====== Information provided
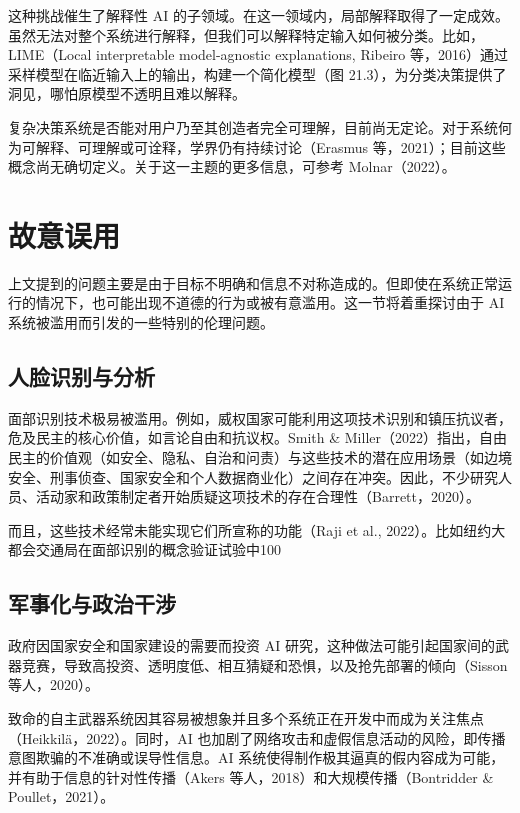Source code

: 这种挑战催生了解释性 AI 的子领域。在这一领域内，局部解释取得了一定成效。虽然无法对整个系统进行解释，但我们可以解释特定输入如何被分类。比如，LIME（Local interpretable model-agnostic explanations, Ribeiro 等，2016）通过采样模型在临近输入上的输出，构建一个简化模型（图 21.3），为分类决策提供了洞见，哪怕原模型不透明且难以解释。

复杂决策系统是否能对用户乃至其创造者完全可理解，目前尚无定论。对于系统何为可解释、可理解或可诠释，学界仍有持续讨论（Erasmus 等，2021）；目前这些概念尚无确切定义。关于这一主题的更多信息，可参考 Molnar（2022）。

\section{故意误用}
上文提到的问题主要是由于目标不明确和信息不对称造成的。但即使在系统正常运行的情况下，也可能出现不道德的行为或被有意滥用。这一节将着重探讨由于 AI 系统被滥用而引发的一些特别的伦理问题。

\subsection{人脸识别与分析}
面部识别技术极易被滥用。例如，威权国家可能利用这项技术识别和镇压抗议者，危及民主的核心价值，如言论自由和抗议权。Smith \& Miller（2022）指出，自由民主的价值观（如安全、隐私、自治和问责）与这些技术的潜在应用场景（如边境安全、刑事侦查、国家安全和个人数据商业化）之间存在冲突。因此，不少研究人员、活动家和政策制定者开始质疑这项技术的存在合理性（Barrett，2020）。

而且，这些技术经常未能实现它们所宣称的功能（Raji et al., 2022）。比如纽约大都会交通局在面部识别的概念验证试验中100%

\subsection{军事化与政治干涉}
政府因国家安全和国家建设的需要而投资 AI 研究，这种做法可能引起国家间的武器竞赛，导致高投资、透明度低、相互猜疑和恐惧，以及抢先部署的倾向（Sisson 等人，2020）。

致命的自主武器系统因其容易被想象并且多个系统正在开发中而成为关注焦点（Heikkilä，2022）。同时，AI 也加剧了网络攻击和虚假信息活动的风险，即传播意图欺骗的不准确或误导性信息。AI 系统使得制作极其逼真的假内容成为可能，并有助于信息的针对性传播（Akers 等人，2018）和大规模传播（Bontridder \& Poullet，2021）。


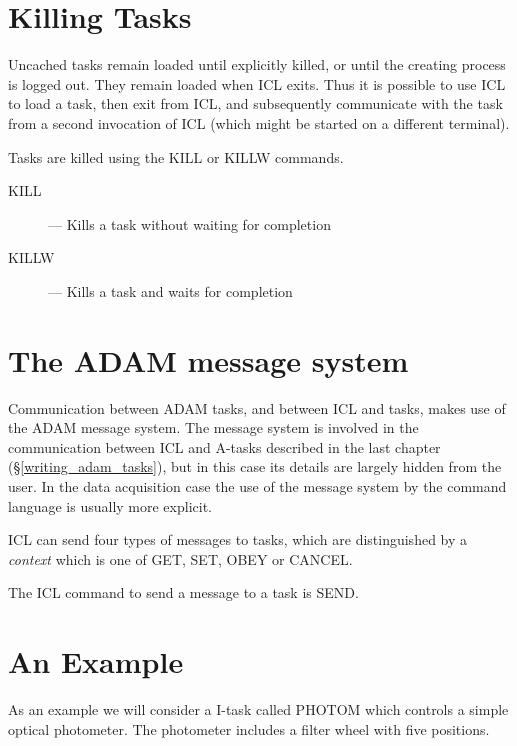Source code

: \documentclass[twoside,11pt,nolof,chapters]{starlink}
\begin{document}
\section{Killing Tasks}

Uncached tasks remain loaded until explicitly killed, or until the creating
process is logged out. They remain loaded when ICL exits. Thus it is possible
to use ICL to load a task, then exit from ICL, and subsequently communicate
with the task from a second invocation of ICL (which might be started on
a different terminal).

Tasks are killed using the KILL or KILLW commands.

\begin{description}

\item[KILL] --- Kills a task without waiting for completion

\item[KILLW] --- Kills a task and waits for completion

\end{description}

\section{The ADAM message system}

Communication between ADAM tasks, and between ICL and tasks, makes use of
the ADAM message system. The message system is involved in the communication
between ICL and A-tasks described in the last chapter (\S\ref{writing_adam_tasks}), but in this case
its details are largely hidden from the user. In the data acquisition case
the use of the message system by the command language is usually more explicit.

ICL can send four types of messages to tasks, which are distinguished by
a \emph{context} which is one of GET, SET, OBEY or CANCEL.

The ICL command to send a message to a task is SEND.

\section{An Example}

As an example we will consider a I-task called PHOTOM which controls a simple
optical photometer. The photometer includes a filter wheel with five positions.
\end{document}
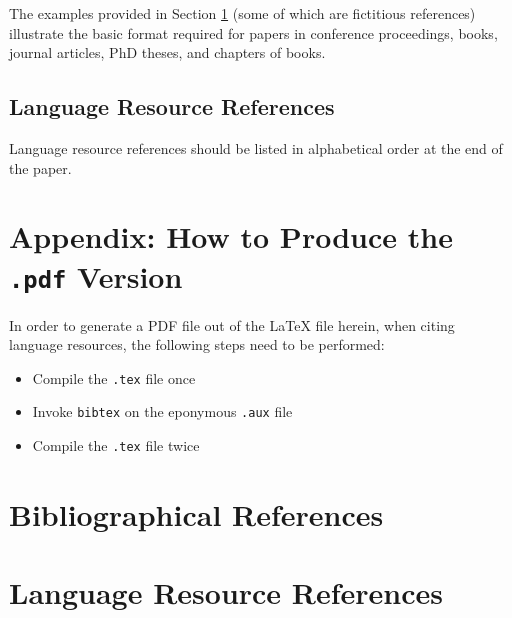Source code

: \documentclass{article}
\begin{document}
The examples provided in Section \ref{reference} (some of which are fictitious
references) illustrate the basic format required for papers in conference
proceedings, books, journal articles, PhD theses, and chapters of books.

\subsection{Language Resource References}

Language resource references should be listed in alphabetical order at the end
of the paper.

\section*{Appendix: How to Produce the \texttt{.pdf} Version}

In order to generate a PDF file out of the LaTeX file herein, when citing
language resources, the following steps need to be performed:

\begin{itemize}
    \item{Compile the \texttt{.tex} file once}
    \item{Invoke \texttt{bibtex} on the eponymous \texttt{.aux} file}
    \item{Compile the \texttt{.tex} file twice}
\end{itemize}

\section{Bibliographical References}\label{reference}




\section{Language Resource References}
\label{lr:ref}
\end{document}
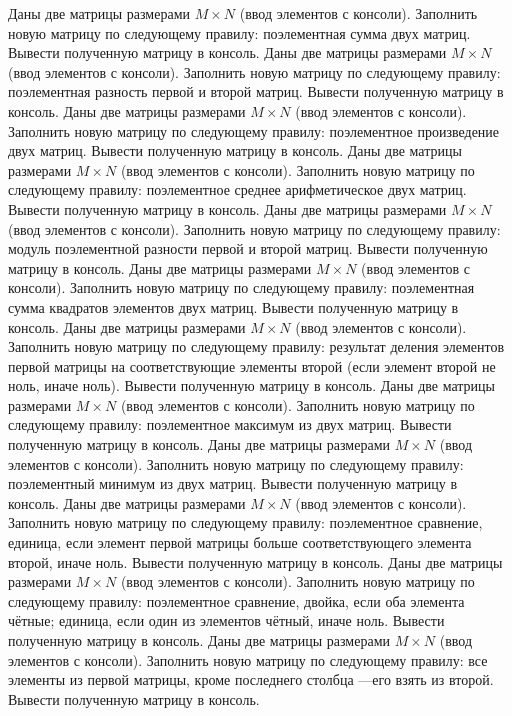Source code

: Даны две матрицы размерами $M \times N$ (ввод элементов с консоли). Заполнить новую матрицу по следующему правилу: поэлементная сумма двух матриц. Вывести полученную матрицу в консоль.
Даны две матрицы размерами $M \times N$ (ввод элементов с консоли). Заполнить новую матрицу по следующему правилу: поэлементная разность первой и второй матриц. Вывести полученную матрицу в консоль.
Даны две матрицы размерами $M \times N$ (ввод элементов с консоли). Заполнить новую матрицу по следующему правилу: поэлементное произведение двух матриц. Вывести полученную матрицу в консоль.
Даны две матрицы размерами $M \times N$ (ввод элементов с консоли). Заполнить новую матрицу по следующему правилу: поэлементное среднее арифметическое двух матриц. Вывести полученную матрицу в консоль.
Даны две матрицы размерами $M \times N$ (ввод элементов с консоли). Заполнить новую матрицу по следующему правилу: модуль поэлементной разности первой и второй матриц. Вывести полученную матрицу в консоль.
Даны две матрицы размерами $M \times N$ (ввод элементов с консоли). Заполнить новую матрицу по следующему правилу: поэлементная сумма квадратов элементов двух матриц. Вывести полученную матрицу в консоль.
Даны две матрицы размерами $M \times N$ (ввод элементов с консоли). Заполнить новую матрицу по следующему правилу: результат деления элементов первой матрицы на соответствующие элементы второй (если элемент второй не ноль, иначе ноль). Вывести полученную матрицу в консоль.
Даны две матрицы размерами $M \times N$ (ввод элементов с консоли). Заполнить новую матрицу по следующему правилу: поэлементное максимум из двух матриц. Вывести полученную матрицу в консоль.
Даны две матрицы размерами $M \times N$ (ввод элементов с консоли). Заполнить новую матрицу по следующему правилу: поэлементный минимум из двух матриц. Вывести полученную матрицу в консоль.
Даны две матрицы размерами $M \times N$ (ввод элементов с консоли). Заполнить новую матрицу по следующему правилу: поэлементное сравнение, единица, если элемент первой матрицы больше соответствующего элемента второй, иначе ноль. Вывести полученную матрицу в консоль.
Даны две матрицы размерами $M \times N$ (ввод элементов с консоли). Заполнить новую матрицу по следующему правилу: поэлементное сравнение, двойка, если оба элемента чётные; единица, если один из элементов чётный, иначе ноль. Вывести полученную матрицу в консоль.
Даны две матрицы размерами $M \times N$ (ввод элементов с консоли). Заполнить новую матрицу по следующему правилу: все элементы из первой матрицы, кроме последнего столбца ---его взять из второй. Вывести полученную матрицу в консоль.
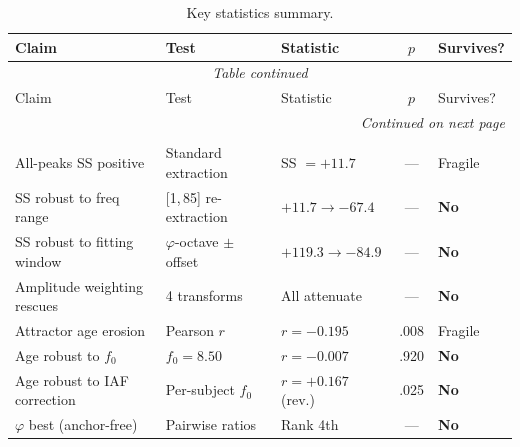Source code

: \documentclass[11pt,a4paper]{article}
\newcommand{\phisym}{\varphi}
\newcommand{\fzero}{f_0}
\begin{document}
\begin{longtable}{p{4cm}p{3.5cm}p{2.5cm}cl}
\caption{Key statistics summary.} \\
\toprule
Claim & Test & Statistic & $p$ & Survives? \\
\midrule
\endfirsthead
\multicolumn{5}{c}{\textit{Table continued}} \\
\toprule
Claim & Test & Statistic & $p$ & Survives? \\
\midrule
\endhead
\midrule
\multicolumn{5}{r}{\textit{Continued on next page}} \\
\endfoot
\bottomrule
\endlastfoot

\multicolumn{5}{l}{\textbf{Part I: Diagnostic}} \\
All-peaks SS positive & Standard extraction & SS $= +11.7$ & --- & Fragile \\
SS robust to freq range & [1,\,85] re-extraction & $+11.7 \to -67.4$ & --- & \textbf{No} \\
SS robust to fitting window & $\phisym$-octave $\pm$ offset & $+119.3 \to -84.9$ & --- & \textbf{No} \\
Amplitude weighting rescues & 4 transforms & All attenuate & --- & \textbf{No} \\
Attractor age erosion & Pearson $r$ & $r = -0.195$ & .008 & Fragile \\
Age robust to $\fzero$ & $\fzero = 8.50$ & $r = -0.007$ & .920 & \textbf{No} \\
Age robust to IAF correction & Per-subject $\fzero$ & $r = +0.167$ (rev.) & .025 & \textbf{No} \\
$\phisym$ best (anchor-free) & Pairwise ratios & Rank 4th & --- & \textbf{No} \\


\end{longtable}
\end{document}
============
(What needs to be done)
Copy each line of the data that includes the word "killed".

(Solution for this exercise)
Uncached tasks remain loaded until explicitly killed, or until the creating
Tasks are killed using the KILL or KILLW commands.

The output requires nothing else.